Write each line again exactly as it is, from the opening line of the records below through the one containing "When retrieving data", and add nothing.

(Source texts of formatted documents)
::::::::::

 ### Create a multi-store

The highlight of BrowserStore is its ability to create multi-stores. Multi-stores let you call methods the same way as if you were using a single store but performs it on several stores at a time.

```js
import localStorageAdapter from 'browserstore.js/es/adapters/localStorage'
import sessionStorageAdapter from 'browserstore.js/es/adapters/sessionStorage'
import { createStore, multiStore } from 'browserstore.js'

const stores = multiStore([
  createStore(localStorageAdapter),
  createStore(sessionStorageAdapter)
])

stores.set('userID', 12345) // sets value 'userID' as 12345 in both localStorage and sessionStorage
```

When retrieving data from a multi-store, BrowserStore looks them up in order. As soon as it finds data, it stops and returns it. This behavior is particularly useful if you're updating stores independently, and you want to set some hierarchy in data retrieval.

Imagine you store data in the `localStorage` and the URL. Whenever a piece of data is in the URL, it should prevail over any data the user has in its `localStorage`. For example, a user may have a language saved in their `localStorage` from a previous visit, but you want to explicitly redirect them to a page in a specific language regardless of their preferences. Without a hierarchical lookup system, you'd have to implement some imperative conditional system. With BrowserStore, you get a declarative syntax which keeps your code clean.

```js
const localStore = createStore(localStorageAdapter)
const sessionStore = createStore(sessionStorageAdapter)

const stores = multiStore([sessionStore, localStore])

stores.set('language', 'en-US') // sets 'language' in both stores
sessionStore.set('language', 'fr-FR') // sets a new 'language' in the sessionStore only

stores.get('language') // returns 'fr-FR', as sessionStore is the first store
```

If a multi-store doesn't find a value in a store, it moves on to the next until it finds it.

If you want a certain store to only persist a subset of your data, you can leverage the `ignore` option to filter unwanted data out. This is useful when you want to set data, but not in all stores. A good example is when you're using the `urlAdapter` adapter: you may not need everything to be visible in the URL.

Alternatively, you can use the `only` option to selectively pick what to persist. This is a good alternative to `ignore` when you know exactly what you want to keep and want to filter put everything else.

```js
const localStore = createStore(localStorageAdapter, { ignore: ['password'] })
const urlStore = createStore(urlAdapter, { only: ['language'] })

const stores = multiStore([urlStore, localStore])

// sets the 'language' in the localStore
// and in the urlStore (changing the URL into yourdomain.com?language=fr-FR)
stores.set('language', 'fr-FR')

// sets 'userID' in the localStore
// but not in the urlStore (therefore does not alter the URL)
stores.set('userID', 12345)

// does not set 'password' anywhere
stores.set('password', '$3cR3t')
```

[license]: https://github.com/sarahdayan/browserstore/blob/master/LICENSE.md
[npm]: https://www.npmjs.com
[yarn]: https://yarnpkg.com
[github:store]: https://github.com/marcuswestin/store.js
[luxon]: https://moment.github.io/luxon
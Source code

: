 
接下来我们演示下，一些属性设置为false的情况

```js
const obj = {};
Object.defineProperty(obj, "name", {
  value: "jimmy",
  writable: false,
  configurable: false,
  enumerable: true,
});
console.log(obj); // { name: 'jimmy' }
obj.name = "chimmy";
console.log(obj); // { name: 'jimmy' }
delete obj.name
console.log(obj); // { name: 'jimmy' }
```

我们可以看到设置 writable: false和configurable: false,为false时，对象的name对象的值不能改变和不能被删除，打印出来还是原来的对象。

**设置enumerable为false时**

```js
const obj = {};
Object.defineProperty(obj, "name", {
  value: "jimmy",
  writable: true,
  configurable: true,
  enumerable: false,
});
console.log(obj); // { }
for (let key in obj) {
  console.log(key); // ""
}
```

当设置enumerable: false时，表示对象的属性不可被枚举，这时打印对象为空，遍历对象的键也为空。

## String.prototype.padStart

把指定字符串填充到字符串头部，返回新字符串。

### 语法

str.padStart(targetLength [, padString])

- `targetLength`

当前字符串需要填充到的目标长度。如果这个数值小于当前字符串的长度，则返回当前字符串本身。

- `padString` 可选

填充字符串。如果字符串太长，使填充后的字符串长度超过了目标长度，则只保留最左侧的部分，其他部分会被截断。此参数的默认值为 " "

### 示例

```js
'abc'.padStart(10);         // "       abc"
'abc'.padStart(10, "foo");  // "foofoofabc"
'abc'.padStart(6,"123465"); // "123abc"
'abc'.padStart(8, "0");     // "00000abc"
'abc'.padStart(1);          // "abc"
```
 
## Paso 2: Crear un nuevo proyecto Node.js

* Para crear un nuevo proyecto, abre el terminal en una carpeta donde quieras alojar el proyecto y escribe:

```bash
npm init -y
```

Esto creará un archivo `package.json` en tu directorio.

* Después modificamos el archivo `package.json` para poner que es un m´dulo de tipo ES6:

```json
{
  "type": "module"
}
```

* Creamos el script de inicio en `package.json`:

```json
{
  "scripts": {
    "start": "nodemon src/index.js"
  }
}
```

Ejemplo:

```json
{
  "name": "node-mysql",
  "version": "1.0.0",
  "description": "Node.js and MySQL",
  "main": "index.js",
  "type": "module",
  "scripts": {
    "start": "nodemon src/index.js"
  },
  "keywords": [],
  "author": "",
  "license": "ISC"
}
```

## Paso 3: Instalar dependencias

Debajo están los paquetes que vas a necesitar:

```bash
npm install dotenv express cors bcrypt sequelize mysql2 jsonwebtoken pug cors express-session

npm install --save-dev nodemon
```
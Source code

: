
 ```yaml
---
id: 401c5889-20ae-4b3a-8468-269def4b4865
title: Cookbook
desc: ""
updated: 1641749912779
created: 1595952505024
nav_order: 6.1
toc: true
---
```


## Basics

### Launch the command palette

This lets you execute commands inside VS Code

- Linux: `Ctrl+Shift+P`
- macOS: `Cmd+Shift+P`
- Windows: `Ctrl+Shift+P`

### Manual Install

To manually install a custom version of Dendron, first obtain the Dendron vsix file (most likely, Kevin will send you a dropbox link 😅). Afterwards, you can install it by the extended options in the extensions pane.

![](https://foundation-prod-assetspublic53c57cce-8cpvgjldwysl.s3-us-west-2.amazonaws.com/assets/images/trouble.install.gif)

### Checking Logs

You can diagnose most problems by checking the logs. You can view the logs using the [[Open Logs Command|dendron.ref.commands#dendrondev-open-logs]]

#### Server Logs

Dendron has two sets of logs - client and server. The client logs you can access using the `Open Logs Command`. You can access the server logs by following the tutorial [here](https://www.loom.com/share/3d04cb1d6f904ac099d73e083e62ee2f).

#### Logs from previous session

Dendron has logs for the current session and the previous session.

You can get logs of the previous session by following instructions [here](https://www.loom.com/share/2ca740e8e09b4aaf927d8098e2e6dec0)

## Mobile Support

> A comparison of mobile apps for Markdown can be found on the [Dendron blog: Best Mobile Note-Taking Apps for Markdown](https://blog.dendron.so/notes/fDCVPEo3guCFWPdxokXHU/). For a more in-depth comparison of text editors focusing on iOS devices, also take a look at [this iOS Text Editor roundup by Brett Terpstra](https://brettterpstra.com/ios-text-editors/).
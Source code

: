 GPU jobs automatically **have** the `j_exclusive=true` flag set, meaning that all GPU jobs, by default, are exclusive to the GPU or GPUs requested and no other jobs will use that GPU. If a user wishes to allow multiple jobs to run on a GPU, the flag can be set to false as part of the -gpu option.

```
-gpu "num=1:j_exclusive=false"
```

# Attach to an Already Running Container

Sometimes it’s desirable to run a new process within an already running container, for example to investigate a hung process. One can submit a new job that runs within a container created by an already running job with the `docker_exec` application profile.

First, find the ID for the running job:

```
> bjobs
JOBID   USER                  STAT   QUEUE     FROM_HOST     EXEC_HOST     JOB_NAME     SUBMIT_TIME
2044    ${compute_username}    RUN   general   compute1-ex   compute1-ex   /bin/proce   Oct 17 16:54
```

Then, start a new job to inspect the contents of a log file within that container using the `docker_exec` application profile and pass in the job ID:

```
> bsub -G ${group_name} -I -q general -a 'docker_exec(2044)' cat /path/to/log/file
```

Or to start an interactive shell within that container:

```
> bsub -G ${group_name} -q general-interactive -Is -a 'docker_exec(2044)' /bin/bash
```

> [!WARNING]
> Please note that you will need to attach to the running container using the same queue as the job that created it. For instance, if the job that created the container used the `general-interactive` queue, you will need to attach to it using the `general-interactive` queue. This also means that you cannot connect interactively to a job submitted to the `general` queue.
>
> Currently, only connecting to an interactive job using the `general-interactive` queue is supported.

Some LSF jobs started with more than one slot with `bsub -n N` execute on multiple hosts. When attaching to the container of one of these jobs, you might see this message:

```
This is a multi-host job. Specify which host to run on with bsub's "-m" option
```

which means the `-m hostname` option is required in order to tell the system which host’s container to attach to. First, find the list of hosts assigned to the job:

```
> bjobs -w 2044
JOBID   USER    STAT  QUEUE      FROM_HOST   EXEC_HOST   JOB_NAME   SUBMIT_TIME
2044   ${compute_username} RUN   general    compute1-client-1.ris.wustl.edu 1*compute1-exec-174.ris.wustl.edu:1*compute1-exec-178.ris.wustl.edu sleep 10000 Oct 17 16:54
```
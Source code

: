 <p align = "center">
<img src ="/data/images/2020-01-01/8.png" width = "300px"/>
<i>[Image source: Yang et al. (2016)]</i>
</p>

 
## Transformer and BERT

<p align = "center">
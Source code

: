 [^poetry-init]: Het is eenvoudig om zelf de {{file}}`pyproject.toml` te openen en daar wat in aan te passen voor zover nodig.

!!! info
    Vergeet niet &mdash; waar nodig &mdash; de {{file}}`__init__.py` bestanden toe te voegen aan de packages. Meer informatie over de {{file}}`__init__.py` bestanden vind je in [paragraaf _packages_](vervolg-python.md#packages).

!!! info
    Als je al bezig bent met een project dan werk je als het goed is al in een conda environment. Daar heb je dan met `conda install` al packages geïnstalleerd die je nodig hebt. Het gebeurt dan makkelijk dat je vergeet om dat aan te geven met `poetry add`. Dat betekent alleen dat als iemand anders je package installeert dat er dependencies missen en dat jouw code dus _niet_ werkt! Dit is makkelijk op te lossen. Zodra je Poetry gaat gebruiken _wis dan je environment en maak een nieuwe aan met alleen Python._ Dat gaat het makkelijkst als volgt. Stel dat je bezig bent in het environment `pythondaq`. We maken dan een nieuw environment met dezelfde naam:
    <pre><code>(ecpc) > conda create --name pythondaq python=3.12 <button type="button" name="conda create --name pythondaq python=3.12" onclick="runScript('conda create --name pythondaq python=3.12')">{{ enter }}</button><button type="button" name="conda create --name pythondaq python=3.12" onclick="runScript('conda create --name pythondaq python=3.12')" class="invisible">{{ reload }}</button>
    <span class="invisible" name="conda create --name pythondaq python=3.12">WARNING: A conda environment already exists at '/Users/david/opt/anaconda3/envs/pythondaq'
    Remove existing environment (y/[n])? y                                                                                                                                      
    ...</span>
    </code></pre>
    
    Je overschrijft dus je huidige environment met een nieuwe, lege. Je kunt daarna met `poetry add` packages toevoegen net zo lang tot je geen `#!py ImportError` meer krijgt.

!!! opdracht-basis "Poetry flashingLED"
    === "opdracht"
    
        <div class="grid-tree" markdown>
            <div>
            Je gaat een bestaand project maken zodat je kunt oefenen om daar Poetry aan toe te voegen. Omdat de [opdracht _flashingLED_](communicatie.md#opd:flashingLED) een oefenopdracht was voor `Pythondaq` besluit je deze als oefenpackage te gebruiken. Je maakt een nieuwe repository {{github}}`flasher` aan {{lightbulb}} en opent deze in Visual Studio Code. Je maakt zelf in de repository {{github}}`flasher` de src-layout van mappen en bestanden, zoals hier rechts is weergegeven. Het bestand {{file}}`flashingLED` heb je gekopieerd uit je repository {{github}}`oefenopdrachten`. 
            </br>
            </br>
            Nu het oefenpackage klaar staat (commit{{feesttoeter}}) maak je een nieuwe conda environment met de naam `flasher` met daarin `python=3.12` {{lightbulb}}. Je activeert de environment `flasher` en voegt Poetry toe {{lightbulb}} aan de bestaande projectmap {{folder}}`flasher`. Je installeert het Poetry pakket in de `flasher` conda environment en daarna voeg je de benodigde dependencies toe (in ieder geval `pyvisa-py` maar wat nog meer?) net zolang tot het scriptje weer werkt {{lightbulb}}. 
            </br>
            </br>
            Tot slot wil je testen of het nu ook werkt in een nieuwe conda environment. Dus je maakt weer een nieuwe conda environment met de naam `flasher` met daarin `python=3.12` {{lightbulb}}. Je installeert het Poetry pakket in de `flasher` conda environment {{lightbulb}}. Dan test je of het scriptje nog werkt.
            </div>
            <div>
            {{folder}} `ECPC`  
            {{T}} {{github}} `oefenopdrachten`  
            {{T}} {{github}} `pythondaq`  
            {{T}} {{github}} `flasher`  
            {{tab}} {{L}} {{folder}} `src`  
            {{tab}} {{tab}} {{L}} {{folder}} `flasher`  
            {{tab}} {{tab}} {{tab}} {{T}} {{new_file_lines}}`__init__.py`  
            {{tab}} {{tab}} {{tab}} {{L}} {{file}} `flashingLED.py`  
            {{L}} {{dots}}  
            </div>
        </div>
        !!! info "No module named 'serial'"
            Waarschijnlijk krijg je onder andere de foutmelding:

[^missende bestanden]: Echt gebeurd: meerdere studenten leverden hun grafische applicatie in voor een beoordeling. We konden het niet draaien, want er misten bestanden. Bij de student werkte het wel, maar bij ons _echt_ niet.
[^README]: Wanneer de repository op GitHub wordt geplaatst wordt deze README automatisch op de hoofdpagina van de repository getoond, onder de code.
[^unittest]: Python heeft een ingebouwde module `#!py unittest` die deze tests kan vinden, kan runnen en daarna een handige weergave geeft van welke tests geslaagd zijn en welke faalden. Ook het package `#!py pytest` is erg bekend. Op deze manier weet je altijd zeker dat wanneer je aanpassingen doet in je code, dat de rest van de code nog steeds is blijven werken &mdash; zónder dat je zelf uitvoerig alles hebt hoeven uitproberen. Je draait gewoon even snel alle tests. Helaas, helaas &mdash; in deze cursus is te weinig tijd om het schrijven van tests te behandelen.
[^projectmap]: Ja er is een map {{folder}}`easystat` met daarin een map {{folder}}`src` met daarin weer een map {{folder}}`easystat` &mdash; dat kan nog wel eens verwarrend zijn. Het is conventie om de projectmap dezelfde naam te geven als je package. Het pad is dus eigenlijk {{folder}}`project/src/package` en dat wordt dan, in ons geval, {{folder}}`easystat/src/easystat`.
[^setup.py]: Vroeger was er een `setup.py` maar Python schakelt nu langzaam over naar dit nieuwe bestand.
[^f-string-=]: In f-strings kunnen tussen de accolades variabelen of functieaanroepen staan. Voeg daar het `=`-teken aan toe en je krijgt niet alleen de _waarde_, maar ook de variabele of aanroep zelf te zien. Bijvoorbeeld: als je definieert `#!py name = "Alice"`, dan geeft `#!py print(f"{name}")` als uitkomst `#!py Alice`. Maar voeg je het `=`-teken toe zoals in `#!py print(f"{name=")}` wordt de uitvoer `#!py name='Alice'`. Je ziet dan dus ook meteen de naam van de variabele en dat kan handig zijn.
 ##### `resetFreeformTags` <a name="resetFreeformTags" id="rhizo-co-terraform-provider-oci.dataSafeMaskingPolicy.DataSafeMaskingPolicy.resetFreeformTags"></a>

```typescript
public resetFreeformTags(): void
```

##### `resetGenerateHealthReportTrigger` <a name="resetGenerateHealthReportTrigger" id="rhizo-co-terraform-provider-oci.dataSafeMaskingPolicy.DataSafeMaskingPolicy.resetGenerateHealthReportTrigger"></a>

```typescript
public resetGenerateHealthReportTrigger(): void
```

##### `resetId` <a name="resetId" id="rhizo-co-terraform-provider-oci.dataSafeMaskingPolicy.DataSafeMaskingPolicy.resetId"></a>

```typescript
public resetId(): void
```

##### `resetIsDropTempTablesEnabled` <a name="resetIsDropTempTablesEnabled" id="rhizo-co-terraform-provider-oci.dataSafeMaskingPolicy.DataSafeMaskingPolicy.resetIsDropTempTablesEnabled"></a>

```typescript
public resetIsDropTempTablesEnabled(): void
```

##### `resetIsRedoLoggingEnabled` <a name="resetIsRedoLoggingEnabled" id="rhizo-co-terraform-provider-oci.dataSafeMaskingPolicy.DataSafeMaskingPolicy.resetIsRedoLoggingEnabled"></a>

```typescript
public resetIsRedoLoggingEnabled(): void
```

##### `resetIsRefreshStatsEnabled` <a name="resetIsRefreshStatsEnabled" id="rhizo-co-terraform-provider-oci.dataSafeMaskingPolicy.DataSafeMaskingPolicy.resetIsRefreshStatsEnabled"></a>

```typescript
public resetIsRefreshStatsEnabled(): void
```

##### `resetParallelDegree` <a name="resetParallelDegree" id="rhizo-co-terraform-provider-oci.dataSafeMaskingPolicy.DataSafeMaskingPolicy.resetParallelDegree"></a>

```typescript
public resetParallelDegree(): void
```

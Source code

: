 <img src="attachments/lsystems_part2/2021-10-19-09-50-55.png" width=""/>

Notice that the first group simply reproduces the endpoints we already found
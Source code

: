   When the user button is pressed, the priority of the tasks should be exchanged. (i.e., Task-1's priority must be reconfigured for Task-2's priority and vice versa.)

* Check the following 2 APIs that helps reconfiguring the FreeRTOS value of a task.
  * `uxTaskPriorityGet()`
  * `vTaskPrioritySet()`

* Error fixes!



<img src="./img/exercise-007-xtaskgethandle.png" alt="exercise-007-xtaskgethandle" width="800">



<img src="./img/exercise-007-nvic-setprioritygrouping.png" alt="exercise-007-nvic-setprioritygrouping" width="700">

::::::::::

_Reply to the task:_
 ### Create a multi-store

The highlight of BrowserStore is its ability to create multi-stores. Multi-stores let you call methods the same way as if you were using a single store but performs it on several stores at a time.

```js
import localStorageAdapter from 'browserstore.js/es/adapters/localStorage'
import sessionStorageAdapter from 'browserstore.js/es/adapters/sessionStorage'
import { createStore, multiStore } from 'browserstore.js'

const stores = multiStore([
  createStore(localStorageAdapter),
  createStore(sessionStorageAdapter)
])

stores.set('userID', 12345) // sets value 'userID' as 12345 in both localStorage and sessionStorage
```

When retrieving data from a multi-store, BrowserStore looks them up in order. As soon as it finds data, it stops and returns it. This behavior is particularly useful if you're updating stores independently, and you want to set some hierarchy in data retrieval.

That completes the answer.